For the 10K article French corpus, out of 2,761,905 tokens and 158511 types, there were 88 / 0.056% distinct types (195 / 0.007% of tokens) that were folded together for new collisions.

  • Lots of phonetic pronunciations folded into the source word, as above.
  • Greek, Arabic, and Russian as above.
  • Short words have more possibilities for collisions, and there are more “short” words in French because of the stemming and letter deduplication: ʿAlāʾfolds with Alâ, àla, ALA; ʽÉvèr with eV, Ev, EV; ʿĀbbāy with Abay and Abbaye, etc.
  • Parts of equations are being condensed to “words”: n·p to np, J·K to jk, J·m to jm.
  • Modifier letter apostrophes (ʼ—distinct from right single quotation mark: ’) are being stripped, which is causing dʼen to fold with den; dʼun, and dʼune to fold with dun; Lʼidée to lid. However, these were not being treated correctly before (stemming as d’en, d’un, and lʼid), as the french_elision filter doesn’t seem to know what to do with them.

Conclusions[edit]

As expected, ICU folding affects many non-Latin characters, but also some Latin characters (Hawaiian ō, Turkish İ, phonetic characters) that ASCII-folding misses. These distinctions are important in the source orthographies, but much less so in English and French.

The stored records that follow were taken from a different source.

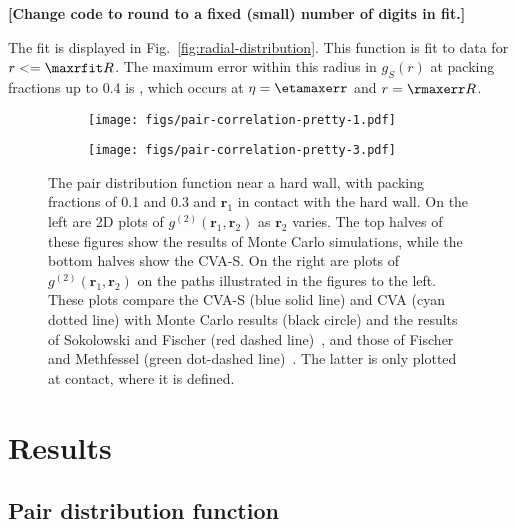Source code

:\documentclass[letterpaper,twocolumn,amsmath,amssymb,pre,aps,10pt]{revtex4-1}
\newcommand{\red}[1]{{\bf \color{red} #1}}
\newcommand{\rr}{\textbf{r}}
\newcommand{\fixme}[1]{\red{[#1]}}
\begin{document}
\fixme{Change code to round to a fixed (small) number of digits in fit.}

The fit is displayed in Fig.~\ref{fig:radial-distribution}.  This
function is fit to data for $r <= \maxrfit R$.  The maximum error
within this radius in $g_S(r)$ at packing fractions up to 0.4 is
\maxerr, which occurs at $\eta = \etamaxerr$ and $r = \rmaxerr R$.

\newcommand{\plotcomp}[1]{The top halves of these figures show the
  results of Monte Carlo simulations, while the bottom halves show the
  CVA-S.  On the right are plots of #1 on the paths illustrated in the
  figures to the left.  These plots compare the CVA-S (blue solid line) and CVA
  (cyan dotted line) with Monte Carlo results (black circle)
  and the results of Sokolowski and Fischer
  (red dashed line)~\cite{sokolowski1992role}, and those of Fischer and Methfessel
  (green dot-dashed line)~\cite{fischer1980born}.  The latter is only plotted at
  contact, where it is defined}

\begin{figure*}
  \begin{subfigure}{\textwidth}
    \texttt{[image: figs/pair-correlation-pretty-1.pdf]}
    \vspace{-0.6cm}
  \end{subfigure}
  \begin{subfigure}{\textwidth}
    \texttt{[image: figs/pair-correlation-pretty-3.pdf]}
    \vspace{-0.6cm}
  \end{subfigure}
  \caption{The pair distribution function near a hard wall, with
    packing fractions of 0.1 and 0.3 and $\rr_1$ in contact with the
    hard wall.  On the left are 2D plots of $g^{(2)}(\rr_1,\rr_2)$ as
    $\rr_2$ varies. \plotcomp{$g^{(2)}(\rr_1,\rr_2)$}.}
  \label{fig:pair-distribution}
\end{figure*}

\section{Results}

\subsection{Pair distribution function}

\end{document}
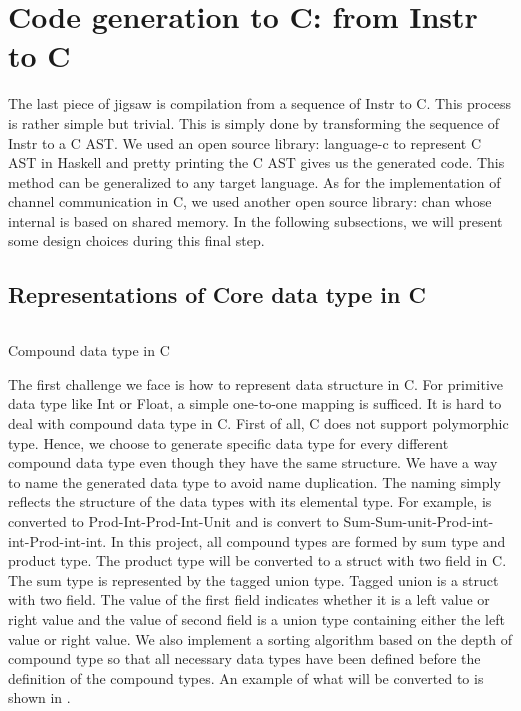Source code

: \section{Code generation to C: from Instr to C}
The last piece of jigsaw is compilation from a sequence of Instr to C. This process is rather simple but trivial. This is simply done by transforming the sequence of Instr to a C AST. We used an open source library: language-c \cite{LanguagecAnalysisGeneration} to represent C AST in Haskell and pretty printing the C AST gives us the generated code. This method can be generalized to any target language. As for the implementation of channel communication in C, we used another open source library: chan \cite{treatPureImplementationGo2019} whose internal is based on shared memory. In the following subsections, we will present some design choices during this final step.
\subsection{Representations of Core data type in C}
\begin{listing}[ht]
    \inputminted{C}{codegen/data.c} 
    \caption{Compound data type in C}
    \label{codegen:code:data}
\end{listing}
The first challenge we face is how to represent data structure in C. For primitive data type like Int or Float, a simple one-to-one mapping is sufficed. It is hard to deal with compound data type in C. First of all, C does not support polymorphic type. Hence, we choose to generate specific data type for every different compound data type even though they have the same structure. We have a way to name the generated data type to avoid name duplication. The naming simply reflects the structure of the data types with its elemental type. For example,  is converted to Prod-Int-Prod-Int-Unit and  is convert to Sum-Sum-unit-Prod-int-int-Prod-int-int. In this project, all compound types are formed by sum type and product type. The product type will be converted to a struct with two field in C. The sum type is represented by the tagged union type. Tagged union is a struct with two field. The value of the first field indicates whether it is a left value or right value and the value of second field is a union type containing either the left value or right value. We also implement a sorting algorithm based on the depth of compound type so that all necessary data types have been defined before the definition of the compound types. An example of what  will be converted to is shown in .

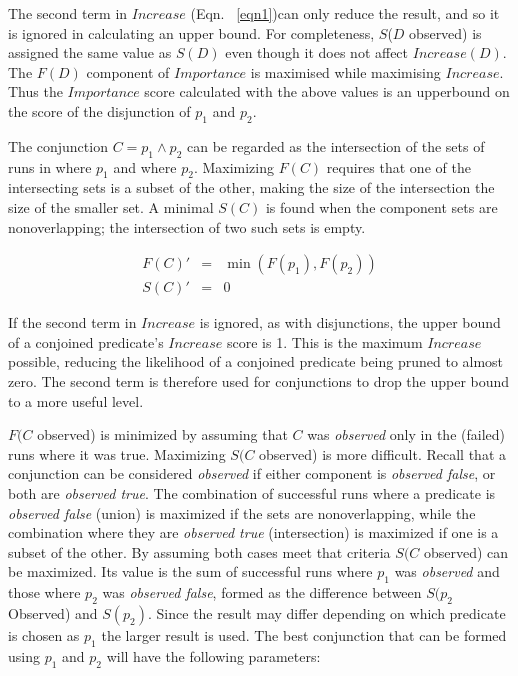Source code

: The second term in $Increase$ (Eqn. ~\ref{eqn1})can only reduce the result, and so it is ignored in calculating an upper bound.  For completeness, $S$($D$ observed) is assigned the same value as $S(D)$ even though it does not affect $Increase(D)$.  The $F(D)$ component of $Importance$ is maximised while maximising $Increase$.  Thus the $Importance$ score calculated with the above values is an upperbound on the score of the disjunction of $p_1$ and $p_2$.

The conjunction $C = p_1 \wedge p_2$ can be regarded as the intersection of the sets of runs in where $p_1$ and where $p_2$.  Maximizing $F(C)$ requires that one of the intersecting sets is a subset of the other, making the size of the intersection the size of the smaller set.  A minimal $S(C)$ is found when the component sets are nonoverlapping; the intersection of two such sets is empty.

\begin{eqnarray}
 \nonumber %
  F(C)' &=&  \min(F(p_1),F(p_2)) \\
 \nonumber
  S(C)' &=& 0
\end{eqnarray}

If the second term in $Increase$ is ignored, as with disjunctions, the upper bound of a conjoined predicate's $Increase$ score is 1.  This is the maximum $Increase$ possible, reducing the likelihood of a conjoined predicate being pruned to almost zero.  The second term is therefore used for conjunctions to drop the upper bound to a more useful level.

$F(C$ observed) is minimized by assuming that $C$ was \textit{observed} only in the (failed) runs where it was true.  Maximizing $S(C$ observed) is more difficult.  Recall that a conjunction can be considered \textit{observed} if either component is \textit{observed false}, or both are \textit{observed true}.  The combination of successful runs where a predicate is \textit{observed false} (union) is maximized if the sets are nonoverlapping, while the combination where they are \textit{observed true} (intersection) is maximized if one is a subset of the other.  By assuming both cases meet that criteria $S(C$ observed) can be maximized.  Its value is the sum of successful runs where $p_1$ was \textit{observed} and those where $p_2$ was \textit{observed false}, formed as the difference between $S(p_2$  Observed) and $S(p_2)$.  Since the result may differ depending on which predicate is chosen as $p_1$ the larger result is used.  The best conjunction that can be formed using $p_1$ and $p_2$ will have the following parameters:

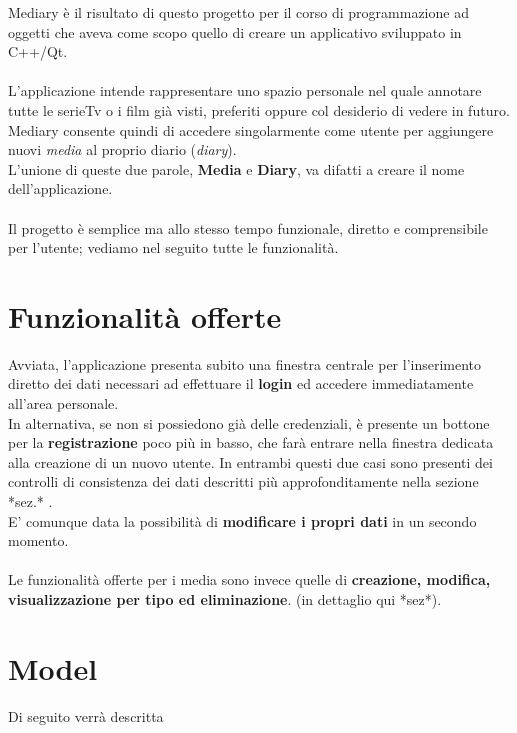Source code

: \documentclass[10pt,a4paper,openany]{article}
\begin{document}
Mediary è il risultato di questo progetto per il corso di programmazione ad oggetti che aveva come scopo quello di creare un applicativo sviluppato in C++/Qt.\\\\
L'applicazione intende rappresentare uno spazio personale nel quale annotare tutte le serieTv o i film già visti, preferiti oppure col desiderio di vedere in futuro.\\
Mediary consente quindi di accedere singolarmente come utente per aggiungere nuovi \textit{media} al proprio diario (\textit{diary}).\\
L'unione di queste due parole, \textbf{Media} e \textbf{Diary}, va difatti a creare il nome dell'applicazione.\\\\
Il progetto è semplice ma allo stesso tempo funzionale, diretto e comprensibile per l'utente; vediamo nel seguito tutte le funzionalità.


\section{Funzionalità offerte}

Avviata, l'applicazione presenta subito una finestra centrale per l'inserimento diretto dei dati necessari ad effettuare il \textbf{login} ed accedere  immediatamente all'area personale.\\
In alternativa, se non si possiedono già delle credenziali, è presente un bottone per la \textbf{registrazione} poco più in basso, che farà entrare nella finestra dedicata alla creazione di un nuovo utente.
In entrambi questi due casi sono presenti dei controlli di consistenza dei dati descritti più approfonditamente nella sezione *sez.* .\\
E' comunque data la possibilità di \textbf{modificare i propri dati} in un secondo momento.\\\\
Le funzionalità offerte per i media sono invece quelle di \textbf{creazione, modifica, visualizzazione per tipo ed eliminazione}. (in dettaglio qui *sez*).

\newpage

\section{Model}

Di seguito verrà descritta




\newpage
\end{document}
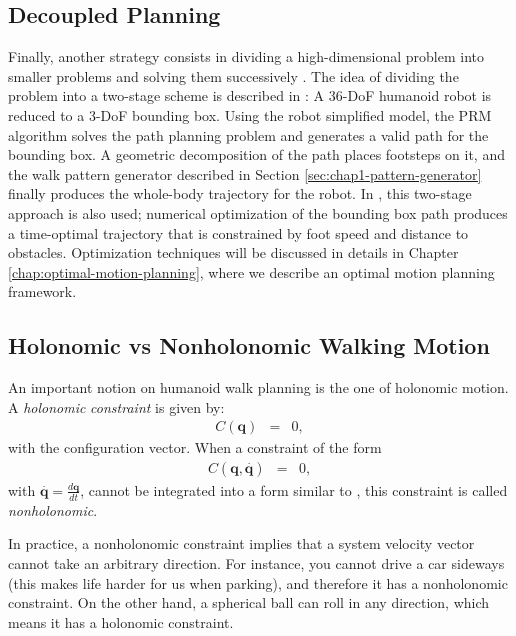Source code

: \subsection{Decoupled Planning}
\label{subsec:chap1-bounding-box}

Finally, another strategy consists in dividing a high-dimensional
problem into smaller problems and solving them successively
\cite{zhan09}. The idea of dividing the problem into a two-stage
scheme is described in \cite{yosh08}: A 36-DoF humanoid robot is
reduced to a 3-DoF bounding box. Using the robot simplified model, the
PRM algorithm solves the path planning problem and generates a valid
path for the bounding box. A geometric decomposition of the path
places footsteps on it, and the walk pattern generator described in
Section \ref{sec:chap1-pattern-generator} finally produces the
whole-body trajectory for the robot. In \cite{moul10}, this two-stage
approach is also used; numerical optimization of the bounding box path
produces a time-optimal trajectory that is constrained by foot speed
and distance to obstacles. Optimization techniques will be discussed
in details in Chapter \ref{chap:optimal-motion-planning}, where we
describe an optimal motion planning framework.

\subsection{Holonomic vs Nonholonomic Walking Motion}
\label{subsec:chap1-holonomic}

An important notion on humanoid walk planning is the one of holonomic
motion.
A \emph{holonomic} \emph{constraint} is given by:
\begin{eqnarray} C(\mathbf{q}) & = & 0,
  \label{eq:chap1-holonomic_constraint}
\end{eqnarray}
with \config{} the configuration vector. When a constraint of the form
\begin{eqnarray}
  C(\mathbf{q,}\overset{.}{\mathbf{q}}) & = & 0,
\end{eqnarray}
with $\mathbf{\overset{.}{\mathbf{q}}=}\frac{d\mathbf{q}}{dt}$, cannot
be integrated into a form similar to ,
this constraint is called \emph{nonholonomic}.

In practice, a nonholonomic constraint implies that a system velocity
vector cannot take an arbitrary direction. For instance, you cannot
drive a car sideways (this makes life harder for us when parking), and
therefore it has a nonholonomic constraint. On the other hand, a
spherical ball can roll in any direction, which means it has a
holonomic constraint.

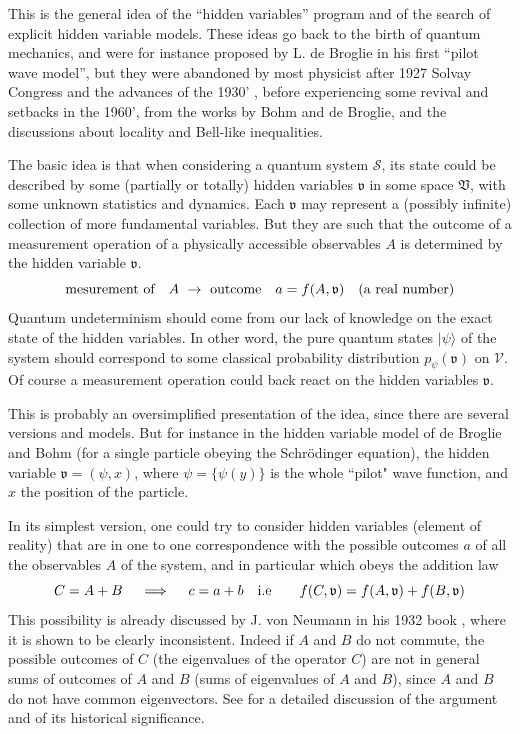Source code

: This is the general idea of the ``hidden variables'' program and of the search of explicit hidden variable models. These ideas go back to the birth of quantum mechanics, and were for instance proposed by L. de Broglie in his first ``pilot wave model'', but they were abandoned by most physicist after 1927 Solvay Congress and the advances of the 1930' , before experiencing some revival  and setbacks in the 1960', from the works by Bohm and de Broglie, and the discussions about locality and Bell-like inequalities.

The basic idea is that when considering a quantum system $\mathcal{S}$, its state could be described by some (partially or totally) hidden variables $\mathfrak{v}$ in some space $\mathfrak{V}$, with some unknown statistics and dynamics. 
Each $\mathfrak{v}$ may represent a (possibly infinite) collection of more fundamental variables.
But they are such that the outcome of a measurement operation of a physically accessible  observables $A$ is  determined by the hidden variable $\mathfrak{v}$. \begin{equation}
\label{m2oVD}
\text{mesurement of}\quad A\ \to \ \text{outcome}\quad a=f(A,\frak{v})\quad\text{(a real number)}
\end{equation}
Quantum undeterminism should come from our lack of knowledge on the exact state of the hidden variables.
In other word, the pure quantum states $|\psi\rangle$ of the system should correspond to some classical probability distribution $p_\psi(\mathfrak{v})$ on $\mathcal{V}$.
Of course a measurement operation could back react on the hidden variables $\mathfrak{v}$.

This is probably an oversimplified presentation of the idea, since there are several versions and models. But for instance in the hidden variable model of de Broglie and Bohm (for a single particle obeying the Schr\"{o}dinger equation), the hidden variable $\mathfrak{v}=(\psi,x)$, where $\psi=\{\psi(y)\}$ is the whole ``pilot" wave function, and $x$ the position of the particle.

In its simplest version, one could try to consider hidden variables (element of reality) that are in one to one correspondence with the possible outcomes $a$ of all the observables $A$ of the system, and in particular which obeys the addition law
\begin{equation}
\label{CHVvN}
C=A+B \quad\implies\quad c=a+b\quad\text{i.e}\qquad f(C,\frak{v})=f(A,\frak{v})+f(B,\frak{v})
\end{equation}
This possibility is already discussed by J. von Neumann in his 1932 book
\cite{vonNeumann32G,vonNeumann32}, 
where it is shown to be clearly inconsistent. Indeed if $A$ and $B$ do not commute, the possible outcomes of $C$ (the eigenvalues of the operator $C$) are not in general sums of outcomes of $A$ and $B$ (sums of eigenvalues of $A$ and $B$), since $A$ and $B$ do not have common eigenvectors.
See \cite{Bub:2010kx} for a detailed discussion of the argument and of its historical significance.

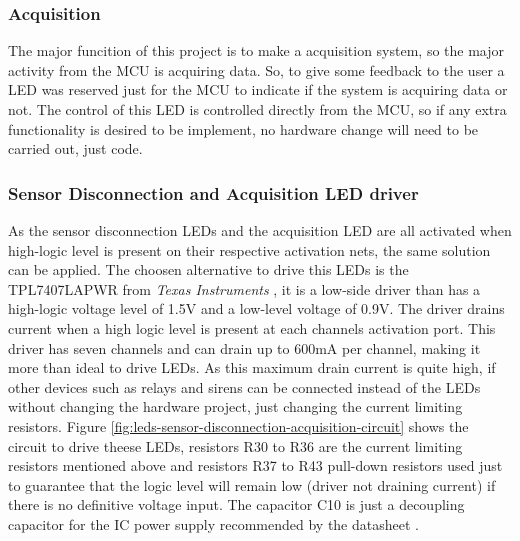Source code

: 		\subsubsection{Acquisition}\label{sssec:acquisition-led}

			The major funcition of this project is to make a acquisition system, so the major activity from the MCU is acquiring data. So, to give some feedback to the user a LED was reserved just for the MCU to indicate if the system is acquiring data or not. The control of this LED is controlled directly from the MCU, so if any extra functionality is desired to be implement, no hardware change will need to be carried out, just code.

		\subsubsection{Sensor Disconnection and Acquisition LED driver}\label{sssec:sensor-disconnection-and-acquisition-led-driver}

			As the sensor disconnection LEDs and the acquisition LED are all activated when high-logic level is present on their respective activation nets, the same solution can be applied. The choosen alternative to drive this LEDs is the TPL7407LAPWR from \textit{Texas Instruments} \cite{TPL7407LAPWR-datasheet}, it is a low-side driver than has a high-logic voltage level of 1.5V and a low-level voltage of 0.9V. The driver drains current when a high logic level is present at each channels activation port. This driver has seven channels and can drain up to 600mA per channel, making it more than ideal to drive LEDs. As this maximum drain current is quite high, if other devices such as relays and sirens can be connected instead of the LEDs without changing the hardware project, just changing the current limiting resistors. Figure \ref{fig:leds-sensor-disconnection-acquisition-circuit} shows the circuit to drive theese LEDs, resistors R30 to R36 are the current limiting resistors mentioned above and resistors R37 to R43 pull-down resistors used just to guarantee that the logic level will remain low (driver not draining current) if there is no definitive voltage input. The capacitor C10 is just a decoupling capacitor for the IC power supply recommended by the datasheet \cite{TPL7407LAPWR-datasheet}.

Overall, the impact is small, but a net positive.

I’d suggest adding a char filter to map Modifier letter apostrophes (ʼ U+02BC) to straight or curly right single quotes (' U+0027 or ’ U+2019), though that would require additional testing. Out of ~10K articles, this affects 5 tokens (1 each of 5 types)—so it’s not a big problem.